:: About this task ::
Without the pictures, output the lines of the material from the very first through the one that holds "Site to edit".

:: Excerpted data ::
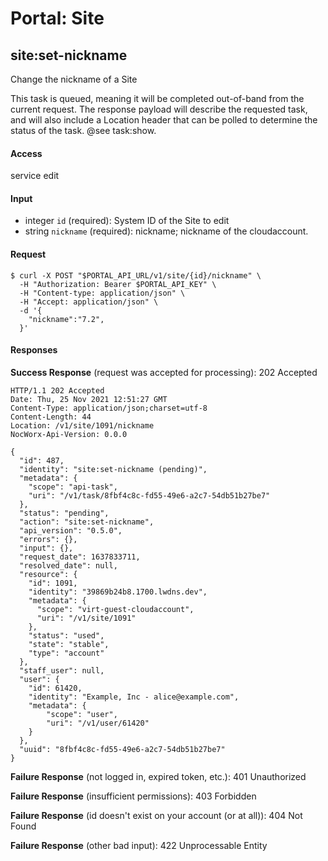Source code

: # Portal: Site

## site:set-nickname
Change the nickname of a Site

This task is queued, meaning it will be completed out-of-band from the current request. The response payload will describe the requested task, and will also include a Location header that can be polled to determine the status of the task. @see task:show.

#### Access
service edit

#### Input
- integer `id` (required): System ID of the Site to edit
- string `nickname` (required): nickname; nickname of the cloudaccount.

#### Request
```
$ curl -X POST "$PORTAL_API_URL/v1/site/{id}/nickname" \
  -H "Authorization: Bearer $PORTAL_API_KEY" \
  -H "Content-type: application/json" \
  -H "Accept: application/json" \
  -d '{
    "nickname":"7.2",
  }'
```

#### Responses
**Success Response** (request was accepted for processing): 202 Accepted
```
HTTP/1.1 202 Accepted
Date: Thu, 25 Nov 2021 12:51:27 GMT
Content-Type: application/json;charset=utf-8
Content-Length: 44
Location: /v1/site/1091/nickname
NocWorx-Api-Version: 0.0.0

{
  "id": 487,
  "identity": "site:set-nickname (pending)",
  "metadata": {
    "scope": "api-task",
    "uri": "/v1/task/8fbf4c8c-fd55-49e6-a2c7-54db51b27be7"
  },
  "status": "pending",
  "action": "site:set-nickname",
  "api_version": "0.5.0",
  "errors": {},
  "input": {},
  "request_date": 1637833711,
  "resolved_date": null,
  "resource": {
    "id": 1091,
    "identity": "39869b24b8.1700.lwdns.dev",
    "metadata": {
      "scope": "virt-guest-cloudaccount",
      "uri": "/v1/site/1091"
    },
    "status": "used",
    "state": "stable",
    "type": "account"
  },
  "staff_user": null,
  "user": {
    "id": 61420,
    "identity": "Example, Inc - alice@example.com",
    "metadata": {
        "scope": "user",
        "uri": "/v1/user/61420"
    }
  },
  "uuid": "8fbf4c8c-fd55-49e6-a2c7-54db51b27be7"
}
```

**Failure Response** (not logged in, expired token, etc.): 401 Unauthorized

**Failure Response** (insufficient permissions): 403 Forbidden

**Failure Response** (id doesn't exist on your account (or at all)): 404 Not Found

**Failure Response** (other bad input): 422 Unprocessable Entity
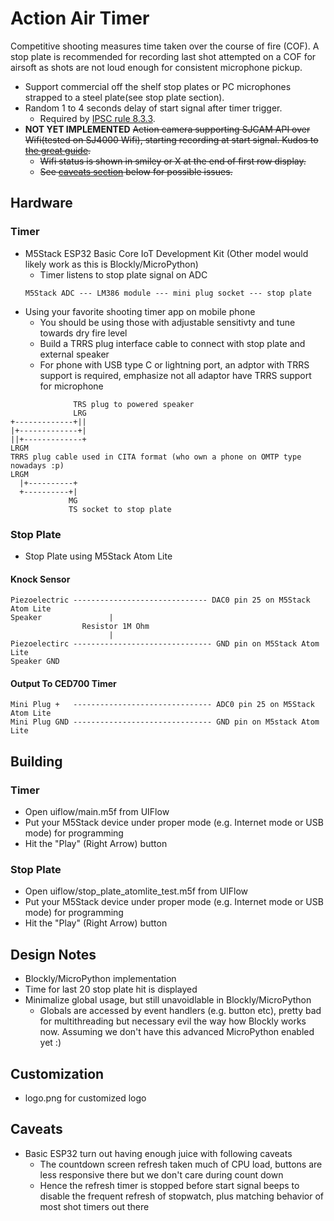 # Action Air Timer

Competitive shooting measures time taken over the course of fire (COF). A stop
plate is recommended for recording last shot attempted on a COF for airsoft as
shots are not loud enough for consistent microphone pickup.

* Support commercial off the shelf stop plates or PC microphones strapped to a
steel plate(see stop plate section).
* Random 1 to 4 seconds delay of start signal after timer trigger.
  * Required by [IPSC rule 8.3.3](https://www.ipsc.org/pdf/RulesAir.pdf).
* **NOT YET IMPLEMENTED** ~~Action camera supporting SJCAM API over Wifi(tested on SJ4000 Wifi), starting
recording at start signal. Kudos to
[the great guide](http://sj4000programming.sourceforge.net).~~
  * ~~Wifi status is shown in smiley or X at the end of first row display.~~
  * ~~See [caveats section](#caveats) below for possible issues.~~

## Hardware
### Timer
* M5Stack ESP32 Basic Core IoT Development Kit (Other model would likely work as this is Blockly/MicroPython)
  * Timer listens to stop plate signal on ADC
  ```
  M5Stack ADC --- LM386 module --- mini plug socket --- stop plate
  ``` 
* Using your favorite shooting timer app on mobile phone
  * You should be using those with adjustable sensitivty and tune towards dry fire level
  * Build a TRRS plug interface cable to connect with stop plate and external speaker
  * For phone with USB type C or lightning port, an adptor with TRRS support is required, emphasize not all adaptor have TRRS support for microphone
```
              TRS plug to powered speaker
              LRG
+-------------+||
|+-------------+|
||+-------------+
LRGM                
TRRS plug cable used in CITA format (who own a phone on OMTP type nowadays :p)
LRGM
  |+----------+
  +----------+|
             MG
             TS socket to stop plate
```
### Stop Plate
* Stop Plate using M5Stack Atom Lite
#### Knock Sensor
```
Piezoelectric ------------------------------ DAC0 pin 25 on M5Stack Atom Lite
Speaker               |         
                Resistor 1M Ohm
                      |
Piezoelectirc ------------------------------- GND pin on M5Stack Atom Lite
Speaker GND
```

#### Output To CED700 Timer
```
Mini Plug +   ------------------------------- ADC0 pin 25 on M5Stack Atom Lite
Mini Plug GND ------------------------------- GND pin on M5stack Atom Lite
```

## Building
### Timer
* Open uiflow/main.m5f from UIFlow
* Put your M5Stack device under proper mode (e.g. Internet mode or USB mode) for programming
* Hit the "Play" (Right Arrow) button

### Stop Plate
* Open uiflow/stop_plate_atomlite_test.m5f from UIFlow
* Put your M5Stack device under proper mode (e.g. Internet mode or USB mode) for programming
* Hit the "Play" (Right Arrow) button

## Design Notes
* Blockly/MicroPython implementation
* Time for last 20 stop plate hit is displayed
* Minimalize global usage, but still unavoidlable in Blockly/MicroPython
  * Globals are accessed by event handlers (e.g. button etc), pretty bad for multithreading but necessary evil the way how Blockly works now. Assuming we don't have this advanced MicroPython enabled yet :) 

## Customization
* logo.png for customized logo

## Caveats
* Basic ESP32 turn out having enough juice with following caveats
  * The countdown screen refresh taken much of CPU load, buttons are less responsive there but we don't care during count down
  * Hence the refresh timer is stopped before start signal beeps to disable the frequent refresh of stopwatch, plus matching behavior of most shot timers out there
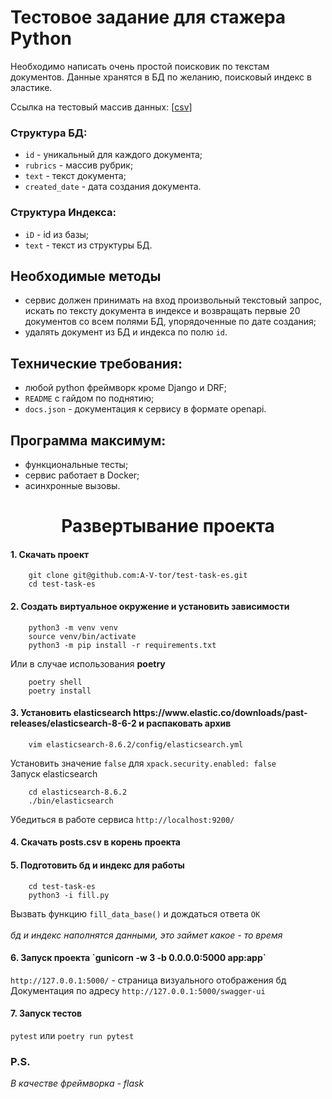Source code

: # Тестовое задание для стажера Python

Необходимо написать очень простой поисковик по текстам документов. Данные хранятся в БД по желанию, поисковый индекс в эластике. 

Ссылка на тестовый массив данных: [[csv](https://disk.yandex.ru/d/HF1iDIN7DXqNVQ)]

### Структура БД:

- `id` - уникальный для каждого документа;
- `rubrics` - массив рубрик;
- `text` - текст документа;
- `created_date` - дата создания документа.

### Структура Индекса:

- `iD` - id из базы;
- `text` - текст из структуры БД.

## Необходимые методы

- сервис должен принимать на вход произвольный текстовый запрос, искать по тексту документа в индексе и возвращать первые 20 документов со всем полями БД, упорядоченные по дате создания;
- удалять документ из БД и индекса по полю  `id`.

## Технические требования:

- любой python фреймворк кроме Django и DRF;
- `README` с гайдом по поднятию;
- `docs.json` - документация к сервису в формате openapi.

## Программа максимум:

- функциональные тесты;
- сервис работает в Docker;
- асинхронные вызовы.
<h1 align="center">Развертывание проекта</h1>
<h4>1. Скачать проект</h4>
  


```
    git clone git@github.com:A-V-tor/test-task-es.git
    cd test-task-es
```

<h4>2. Создать виртуальное окружение и установить зависимости</h4>


```
    python3 -m venv venv
    source venv/bin/activate
    python3 -m pip install -r requirements.txt
```
Или в случае использования <b>poetry</b>
```
    poetry shell
    poetry install
```
<h4>3. Установить elasticsearch https://www.elastic.co/downloads/past-releases/elasticsearch-8-6-2 и распаковать архив </h4>


```
    vim elasticsearch-8.6.2/config/elasticsearch.yml
```
Установить значение `false` для `xpack.security.enabled: false` </br>
Запуск elasticsearch </br>
```
    cd elasticsearch-8.6.2
    ./bin/elasticsearch
```
Убедиться в работе сервиса `http://localhost:9200/` </br>
<h4>4. Скачать posts.csv в корень проекта </h4>
<h4>5. Подготовить бд и индекс для работы</h4>

```
    cd test-task-es
    python3 -i fill.py
```
Вызвать функцию `fill_data_base()` и дождаться ответа `OK` </br></br>
<i>бд и индекс наполнятся данными, это займет какое - то время</i> </br>
<h4>6. Запуск проекта `gunicorn -w 3 -b 0.0.0.0:5000 app:app`</h4>

`http://127.0.0.1:5000/` - страница визуального отображения бд  </br>
Документация по адресу `http://127.0.0.1:5000/swagger-ui`

<h4>7. Запуск тестов </h4>

`pytest` или `poetry run pytest`

<h3>P.S.</h3>
<i>В качестве фреймворка - flask</i>

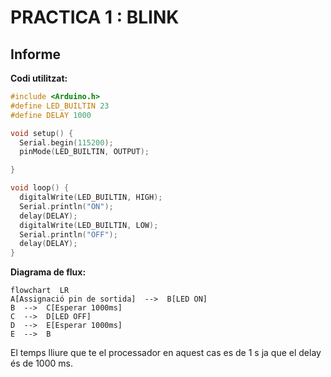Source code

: # PRACTICA 1  :  BLINK

## Informe


**Codi utilitzat:**

```c
#include <Arduino.h>
#define LED_BUILTIN 23
#define DELAY 1000

void setup() {
  Serial.begin(115200);
  pinMode(LED_BUILTIN, OUTPUT);

}

void loop() {
  digitalWrite(LED_BUILTIN, HIGH);
  Serial.println("ON");
  delay(DELAY);
  digitalWrite(LED_BUILTIN, LOW);
  Serial.println("OFF");
  delay(DELAY);
}
```

**Diagrama de flux:**

```mermaid
flowchart  LR
A[Assignació pin de sortida]  -->  B[LED ON]
B  -->  C[Esperar 1000ms]
C  -->  D[LED OFF]
D  -->  E[Esperar 1000ms]
E  -->  B
```
El temps lliure que te el processador en aquest cas es de 1 s ja que el delay és de 1000 ms.
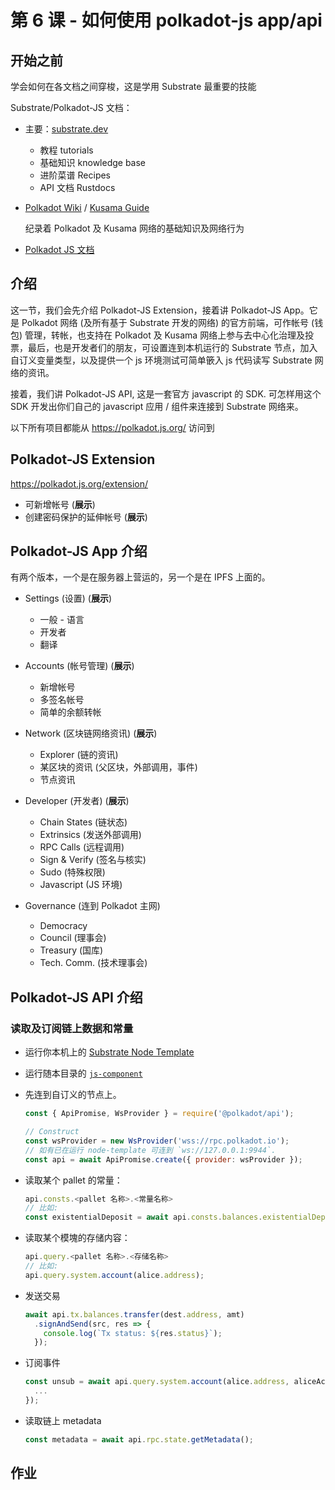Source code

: # 第 6 课 - 如何使用 polkadot-js app/api

## 开始之前

学会如何在各文档之间穿梭，这是学用 Substrate 最重要的技能

Substrate/Polkadot-JS 文档：

  - 主要：[substrate.dev](https://substrate.dev/)
    - 教程 tutorials
    - 基础知识 knowledge base
    - 进阶菜谱 Recipes
    - API 文档 Rustdocs

  - [Polkadot Wiki](https://wiki.polkadot.network/docs/en/getting-started) / [Kusama Guide](https://guide.kusama.network/docs/en/kusama-index)

    纪录着 Polkadot 及 Kusama 网络的基础知识及网络行为

  - [Polkadot JS 文档](https://polkadot.js.org/docs/)

## 介绍

这一节，我们会先介绍 Polkadot-JS Extension，接着讲 Polkadot-JS App。它是 Polkadot 网络 (及所有基于 Substrate 开发的网络) 的官方前端，可作帐号 (钱包) 管理，转帐，也支持在 Polkadot 及 Kusama 网络上参与去中心化治理及投票，最后，也是开发者们的朋友，可设置连到本机运行的 Substrate 节点，加入自订义变量类型，以及提供一个 js 环境测试可简单篏入 js 代码读写 Substrate 网络的资讯。

接着，我们讲 Polkadot-JS API, 这是一套官方 javascript 的 SDK. 可怎样用这个 SDK 开发出你们自己的 javascript 应用 / 组件来连接到 Substrate 网络来。

以下所有项目都能从 https://polkadot.js.org/ 访问到

## Polkadot-JS Extension

https://polkadot.js.org/extension/

- 可新增帐号 (**展示**)
- 创建密码保护的延伸帐号 (**展示**)

## Polkadot-JS App 介绍

有两个版本，一个是在服务器上营运的，另一个是在 IPFS 上面的。

- Settings (设置) (**展示**)
  - 一般 - 语言
  - 开发者
  - 翻译

- Accounts (帐号管理) (**展示**)
  - 新增帐号
  - 多签名帐号
  - 简单的余额转帐

- Network (区块链网络资讯) (**展示**)
  - Explorer (链的资讯)
  - 某区块的资讯 (父区块，外部调用，事件)
  - 节点资讯

- Developer (开发者) (**展示**)
  - Chain States (链状态)
  - Extrinsics (发送外部调用)
  - RPC Calls (远程调用)
  - Sign & Verify (签名与核实)
  - Sudo (特殊权限)
  - Javascript (JS 环境)

- Governance (连到 Polkadot 主网)
  - Democracy
  - Council (理事会)
  - Treasury (国库)
  - Tech. Comm. (技术理事会)

## Polkadot-JS API 介绍

### 读取及订阅链上数据和常量

- 运行你本机上的 [Substrate Node Template](https://github.com/substrate-developer-hub/substrate-node-template)

- 运行随本目录的 [`js-component`](./js-component)

- 先连到自订义的节点上。

    ```javascript
    const { ApiPromise, WsProvider } = require('@polkadot/api');

    // Construct
    const wsProvider = new WsProvider('wss://rpc.polkadot.io');
    // 如有已在运行 node-template 可连到 `ws://127.0.0.1:9944`.
    const api = await ApiPromise.create({ provider: wsProvider });
    ```

- 读取某个 pallet 的常量：

  ```javascript
  api.consts.<pallet 名称>.<常量名称>
  // 比如:
  const existentialDeposit = await api.consts.balances.existentialDeposit
  ```

- 读取某个模塊的存储内容：

  ```javascript
  api.query.<pallet 名称>.<存储名称>
  // 比如:
  api.query.system.account(alice.address);
  ```

- 发送交易

  ```javascript
  await api.tx.balances.transfer(dest.address, amt)
    .signAndSend(src, res => {
      console.log(`Tx status: ${res.status}`);
    });
  ```

- 订阅事件

  ```javascript
  const unsub = await api.query.system.account(alice.address, aliceAcct => {
    ...
  });
  ```

- 读取链上 metadata

  ```javascript
  const metadata = await api.rpc.state.getMetadata();
  ```

## 作业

:: Answer for the task ::
Source code

: # Portal: Site

## site:set-nickname
Change the nickname of a Site

This task is queued, meaning it will be completed out-of-band from the current request. The response payload will describe the requested task, and will also include a Location header that can be polled to determine the status of the task. @see task:show.

#### Access
service edit

#### Input
- integer `id` (required): System ID of the Site to edit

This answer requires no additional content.